En effet, l’arrêt brutal de l’économie a fait prendre conscience de l’importance des marchés mondialisés, de la spécialisation des régions sur seulement quelques productions agricoles, de la vulnérabilité des flux logistiques, de la concentration des centrales d’achat, du rôle central de la grande distribution, etc.
Prenons du recul pour voir ce qu’on peut en espérer vraiment.

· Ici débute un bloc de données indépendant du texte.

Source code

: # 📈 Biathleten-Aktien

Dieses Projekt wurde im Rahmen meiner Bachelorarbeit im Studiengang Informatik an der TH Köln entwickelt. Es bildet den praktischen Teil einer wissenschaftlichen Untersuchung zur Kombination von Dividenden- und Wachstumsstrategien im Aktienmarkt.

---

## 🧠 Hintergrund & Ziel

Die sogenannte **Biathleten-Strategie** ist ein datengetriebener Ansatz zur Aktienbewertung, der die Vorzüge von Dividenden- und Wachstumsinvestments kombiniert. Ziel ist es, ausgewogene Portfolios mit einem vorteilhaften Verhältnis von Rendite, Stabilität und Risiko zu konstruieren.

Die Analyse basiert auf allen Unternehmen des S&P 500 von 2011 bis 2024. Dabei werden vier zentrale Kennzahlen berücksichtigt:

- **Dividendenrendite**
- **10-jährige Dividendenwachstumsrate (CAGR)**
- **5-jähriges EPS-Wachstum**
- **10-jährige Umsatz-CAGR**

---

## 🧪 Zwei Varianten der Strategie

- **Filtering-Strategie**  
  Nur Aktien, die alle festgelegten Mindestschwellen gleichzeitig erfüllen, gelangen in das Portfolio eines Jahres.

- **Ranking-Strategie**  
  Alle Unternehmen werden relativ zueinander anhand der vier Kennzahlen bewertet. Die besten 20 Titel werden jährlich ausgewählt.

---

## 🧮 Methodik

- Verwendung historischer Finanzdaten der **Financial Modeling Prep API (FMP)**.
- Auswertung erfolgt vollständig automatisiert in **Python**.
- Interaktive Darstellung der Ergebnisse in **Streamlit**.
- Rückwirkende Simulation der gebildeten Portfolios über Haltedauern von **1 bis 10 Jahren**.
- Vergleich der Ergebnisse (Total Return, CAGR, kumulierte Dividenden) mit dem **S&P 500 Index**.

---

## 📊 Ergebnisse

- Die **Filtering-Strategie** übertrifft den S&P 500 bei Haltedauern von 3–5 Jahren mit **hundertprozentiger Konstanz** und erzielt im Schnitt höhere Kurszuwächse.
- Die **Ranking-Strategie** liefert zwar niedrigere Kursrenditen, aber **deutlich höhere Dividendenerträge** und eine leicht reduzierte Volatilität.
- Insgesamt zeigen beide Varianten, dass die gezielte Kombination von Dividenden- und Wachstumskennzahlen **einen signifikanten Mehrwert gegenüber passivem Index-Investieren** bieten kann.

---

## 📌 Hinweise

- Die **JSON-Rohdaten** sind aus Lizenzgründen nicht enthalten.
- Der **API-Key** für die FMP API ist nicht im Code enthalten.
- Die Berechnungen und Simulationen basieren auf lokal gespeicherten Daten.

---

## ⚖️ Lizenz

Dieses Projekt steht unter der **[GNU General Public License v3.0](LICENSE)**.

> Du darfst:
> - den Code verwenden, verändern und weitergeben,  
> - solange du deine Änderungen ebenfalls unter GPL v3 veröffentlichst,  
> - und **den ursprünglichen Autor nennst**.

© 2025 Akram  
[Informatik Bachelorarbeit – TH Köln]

Le confinement a consacré l’efficacité de la politique agricole commune européenne
L’Europe agricole a été inventée dans les années 50 et 60 alors que la population avait été traumatisée par les pénuries de la guerre mondiale et de l’après-guerre. Rappelons que la France a été sous le régime des tickets de rationnement jusqu’en 1948, et que le Préfet de police de Paris a fixé le prix du pain jusqu’en… 1978 ! À cette époque, un grand pays agricole comme la France n’était pas autonome, et c’était le cas de la grande majorité des régions européennes. Heureusement… il y avait nos colonies qui complétaient nos rations alimentaires (sauf en périodes de guerre !).
Cette politique agricole commune a permis une augmentation considérable de la production.

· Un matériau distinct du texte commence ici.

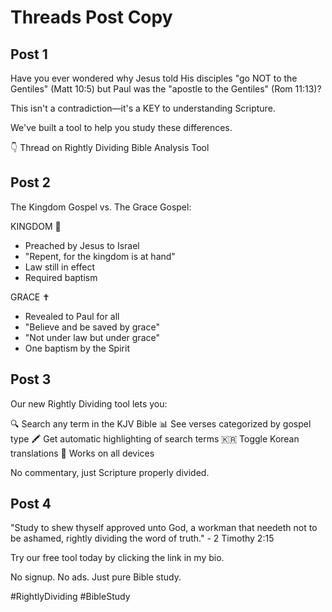 # Threads Post Copy

## Post 1
Have you ever wondered why Jesus told His disciples "go NOT to the Gentiles" (Matt 10:5) but Paul was the "apostle to the Gentiles" (Rom 11:13)?

This isn't a contradiction—it's a KEY to understanding Scripture.

We've built a tool to help you study these differences.

👇 Thread on Rightly Dividing Bible Analysis Tool

## Post 2
The Kingdom Gospel vs. The Grace Gospel:

KINGDOM 👑
- Preached by Jesus to Israel
- "Repent, for the kingdom is at hand"
- Law still in effect
- Required baptism

GRACE ✝️
- Revealed to Paul for all
- "Believe and be saved by grace"
- "Not under law but under grace"
- One baptism by the Spirit

## Post 3
Our new Rightly Dividing tool lets you:

🔍 Search any term in the KJV Bible
📊 See verses categorized by gospel type
🖍️ Get automatic highlighting of search terms
🇰🇷 Toggle Korean translations
📱 Works on all devices

No commentary, just Scripture properly divided.

## Post 4
"Study to shew thyself approved unto God, a workman that needeth not to be ashamed, rightly dividing the word of truth." - 2 Timothy 2:15

Try our free tool today by clicking the link in my bio.

No signup. No ads. Just pure Bible study.

#RightlyDividing #BibleStudy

L’accès à la nourriture s’est vraiment démocratisé ; par exemple un ouvrier au salaire minimum devait travailler 4h24 pour se payer un kilo de poulet et actuellement environ 1h. En 1960, les Français consacraient en moyenne 38 % de leur revenu pour s’acheter de la nourriture consommée à domicile et actuellement environ 14 %. Ils consacrent dorénavant davantage de fonds pour se loger que pour se nourrir, et même le budget « loisirs » est en train de dépasser le budget « alimentation » ! Au sens absolument strict, nous nous sommes tous payés notre téléphone portable avec les économies faites sur la nourriture !
Au mois de mars, toute l’Europe s’est confinée, la peur des pénuries est revenue instantanément, mais il faut bien constater que chacun des 448 millions d’européens a pu manger, y compris dans les régions, fort nombreuses, qui sont très loin de l’autonomie alimentaire ! On a mangé en Grande-Bretagne, en Norvège, en Suisse, et dans de nombreux autres pays dont les paysans sont très loin de pouvoir nourrir leur population. L’Europe a franchi avec grand succès ce gigantesque crash-test !

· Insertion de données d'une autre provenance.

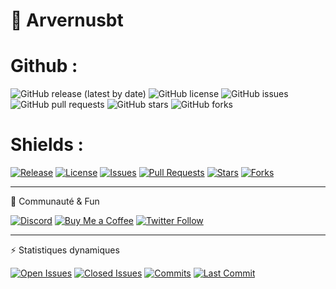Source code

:# 🚀 Arvernusbt

# Github :
![GitHub release (latest by date)](https://img.shields.io/github/v/release/Dovacre/Arvernusbt)
![GitHub license](https://img.shields.io/github/license/Dovacre/Arvernusbt)
![GitHub issues](https://img.shields.io/github/issues/Dovacre/Arvernusbt)
![GitHub pull requests](https://img.shields.io/github/issues-pr/Dovacre/Arvernusbt)
![GitHub stars](https://img.shields.io/github/stars/Dovacre/Arvernusbt?style=social)
![GitHub forks](https://img.shields.io/github/forks/Dovacre/Arvernusbt?style=social)


# Shields :

[![Release](https://img.shields.io/github/v/release/Dovacre/Arvernusbt?color=blue&label=Release&logo=github)](https://github.com/Dovacre/Arvernusbt/releases)
[![License](https://img.shields.io/github/license/Dovacre/Arvernusbt?color=yellow&label=License&logo=github)](LICENSE)
[![Issues](https://img.shields.io/github/issues/Dovacre/Arvernusbt?color=red&label=Issues&logo=github)](https://github.com/Dovacre/Arvernusbt/issues)
[![Pull Requests](https://img.shields.io/github/issues-pr/Dovacre/Arvernusbt?color=orange&label=PRs&logo=github)](https://github.com/Dovacre/Arvernusbt/pulls)
[![Stars](https://img.shields.io/github/stars/Dovacre/Arvernusbt?style=social&label=Stars&logo=github)](https://github.com/Dovacre/Arvernusbt/stargazers)
[![Forks](https://img.shields.io/github/forks/Dovacre/Arvernusbt?style=social&label=Forks&logo=github)](https://github.com/Dovacre/Arvernusbt/network)

---

 🌟 Communauté & Fun

[![Discord](https://img.shields.io/badge/💬-Join%20the%20Chat-7289DA?logo=discord&logoColor=white)](https://discord.gg/ton-lien)
[![Buy Me a Coffee](https://img.shields.io/badge/☕-Buy%20Me%20a%20Coffee-FFDD00?logo=buy-me-a-coffee&logoColor=white)](https://www.buymeacoffee.com/tonprofil)
[![Twitter Follow](https://img.shields.io/twitter/follow/tonpseudo?style=social&label=Follow&logo=twitter)](https://twitter.com/tonpseudo)

---

 ⚡ Statistiques dynamiques

[![Open Issues](https://img.shields.io/github/issues-raw/Dovacre/Arvernusbt?color=important&label=Open%20Issues&logo=github)]()
[![Closed Issues](https://img.shields.io/github/issues-closed-raw/Dovacre/Arvernusbt?color=success&label=Closed%20Issues&logo=github)]()
[![Commits](https://img.shields.io/github/commit-activity/m/Dovacre/Arvernusbt?color=informational&label=Commits)]()
[![Last Commit](https://img.shields.io/github/last-commit/Dovacre/Arvernusbt?color=green&label=Last%20Commit)]()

On a par exemple eu peur de manquer de farine dans les supermarchés français ; c’était méconnaître le fait que la France produit 3 fois plus de blé qu’elle ne consomme de farine (notre moisson sert pour 1/3 à la consommation humaine, 1/3 à la consommation animale et 1/3 à l’exportation). En fait nous avons manqué provisoirement de capacité d’emballage de cette farine par paquet de un kilo ! De la même manière nous avons cru manquer d’œufs, alors qu’en la matière justement la France est autonome : elle produit et consomme environ 40 millions d’œufs par jour ; on a simplement eu une petite pénurie provisoire de cartons d’emballages de 6 ou 12 œufs !
Bien sûr, il était légitime de craindre que l’épidémie conduise par exemple à la fermeture du plus grand marché alimentaire d’Europe, Rungis, tout comme à côté on avait fermé l’aéroport d’Orly ; Heureusement, rien de tel ne se produit.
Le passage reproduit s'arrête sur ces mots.